Аляев с мокрым, печальным лицом посмотрел на меня. Мне было больно. Я не мог подобрать слов, чтобы доказать Аляеву свою правоту. Аляев быстро поднялся, выпрямился и грустно спросил:
– Ты скахи, Ленька, правду. Нихего тебе за это не будет.
Голос его дрожал, а нижняя губа еще больше отвисла.
– Сергей! – крикнул я снова и заплакал.
Александра Леонтьевна посмотрела на облитую карту. Её сухое лицо сжалось в темный комок, она молча вышла. А Киря успокаивающе проговорил:
– Сережка, – я знаю его, блудню. Не любит он тебя за то, что ты лучше его.
Аляев свернул карту трубкой и направился к выходу. Нетвердо шагая, он уходил сгорбленный, разбитый.

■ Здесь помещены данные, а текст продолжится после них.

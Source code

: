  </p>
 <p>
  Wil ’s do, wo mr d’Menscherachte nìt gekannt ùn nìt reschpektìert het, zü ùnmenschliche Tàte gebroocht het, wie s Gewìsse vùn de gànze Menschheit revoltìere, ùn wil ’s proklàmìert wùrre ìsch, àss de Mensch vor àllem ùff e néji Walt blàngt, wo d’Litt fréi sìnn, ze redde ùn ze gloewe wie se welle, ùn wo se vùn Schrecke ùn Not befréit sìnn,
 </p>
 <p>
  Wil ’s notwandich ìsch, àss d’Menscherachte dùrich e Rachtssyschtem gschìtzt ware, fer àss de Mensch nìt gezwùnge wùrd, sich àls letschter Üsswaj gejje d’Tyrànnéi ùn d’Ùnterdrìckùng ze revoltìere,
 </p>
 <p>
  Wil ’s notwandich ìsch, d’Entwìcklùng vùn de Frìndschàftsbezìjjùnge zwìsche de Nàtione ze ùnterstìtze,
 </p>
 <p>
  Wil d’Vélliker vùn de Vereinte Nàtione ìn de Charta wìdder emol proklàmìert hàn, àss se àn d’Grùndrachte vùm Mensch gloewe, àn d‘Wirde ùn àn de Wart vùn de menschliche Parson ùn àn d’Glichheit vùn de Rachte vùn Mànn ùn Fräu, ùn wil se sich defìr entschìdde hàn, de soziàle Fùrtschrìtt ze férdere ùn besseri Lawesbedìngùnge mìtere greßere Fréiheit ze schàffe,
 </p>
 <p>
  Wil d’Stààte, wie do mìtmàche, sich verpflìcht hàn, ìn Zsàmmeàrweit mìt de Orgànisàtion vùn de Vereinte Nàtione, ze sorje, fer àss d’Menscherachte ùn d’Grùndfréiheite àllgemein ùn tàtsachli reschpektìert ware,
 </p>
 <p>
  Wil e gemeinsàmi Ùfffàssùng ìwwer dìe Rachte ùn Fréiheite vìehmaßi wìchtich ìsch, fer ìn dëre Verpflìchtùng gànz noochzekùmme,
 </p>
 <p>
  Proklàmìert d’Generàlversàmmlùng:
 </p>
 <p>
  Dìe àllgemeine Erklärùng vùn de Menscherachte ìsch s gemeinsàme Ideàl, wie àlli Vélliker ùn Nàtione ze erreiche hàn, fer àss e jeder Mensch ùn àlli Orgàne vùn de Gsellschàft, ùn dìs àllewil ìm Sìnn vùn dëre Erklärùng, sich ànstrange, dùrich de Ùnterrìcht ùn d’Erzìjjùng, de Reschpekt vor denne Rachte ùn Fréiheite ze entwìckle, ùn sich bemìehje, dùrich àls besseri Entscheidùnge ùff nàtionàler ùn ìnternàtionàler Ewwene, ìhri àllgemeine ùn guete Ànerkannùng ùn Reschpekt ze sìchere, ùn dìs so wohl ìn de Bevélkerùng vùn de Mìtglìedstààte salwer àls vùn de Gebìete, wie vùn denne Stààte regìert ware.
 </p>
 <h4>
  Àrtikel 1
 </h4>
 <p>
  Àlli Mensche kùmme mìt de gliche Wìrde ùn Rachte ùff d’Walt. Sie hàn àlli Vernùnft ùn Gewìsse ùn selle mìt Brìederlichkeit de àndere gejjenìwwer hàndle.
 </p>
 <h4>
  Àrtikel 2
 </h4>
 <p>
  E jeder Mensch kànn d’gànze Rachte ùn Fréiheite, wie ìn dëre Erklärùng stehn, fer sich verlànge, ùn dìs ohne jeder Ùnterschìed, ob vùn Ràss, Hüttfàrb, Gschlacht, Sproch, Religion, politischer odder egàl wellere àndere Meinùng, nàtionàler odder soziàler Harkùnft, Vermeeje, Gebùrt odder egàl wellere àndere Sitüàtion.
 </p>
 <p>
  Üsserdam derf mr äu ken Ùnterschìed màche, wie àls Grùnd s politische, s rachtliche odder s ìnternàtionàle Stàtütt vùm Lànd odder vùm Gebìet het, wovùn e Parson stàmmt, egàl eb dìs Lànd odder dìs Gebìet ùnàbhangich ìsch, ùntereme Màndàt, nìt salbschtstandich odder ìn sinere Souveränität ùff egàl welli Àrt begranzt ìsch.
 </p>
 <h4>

После этой истории я долго не ходил к Аляеву. Сергей в приюте больше не показывался, а я не получил на зиму валенок.
– Пимы выдаем только самым бедным, а у тебя есть брат, и он тебе должен купить, – заявила мне Александра Леонтьевна, не смотря на меня.
Я остался снова в худых, без подметок, сапогах, которые надевать можно было только на голые ноги, и то с большим трудом.
Недели через две Аляев, поймав меня в коридоре, ласково спросил, заглядывая мне в глаза:
– Ты хто, Ленька, ко мне не ходих?
– Боюсь, Ты думаешь – это я карту испортил, – сказал я.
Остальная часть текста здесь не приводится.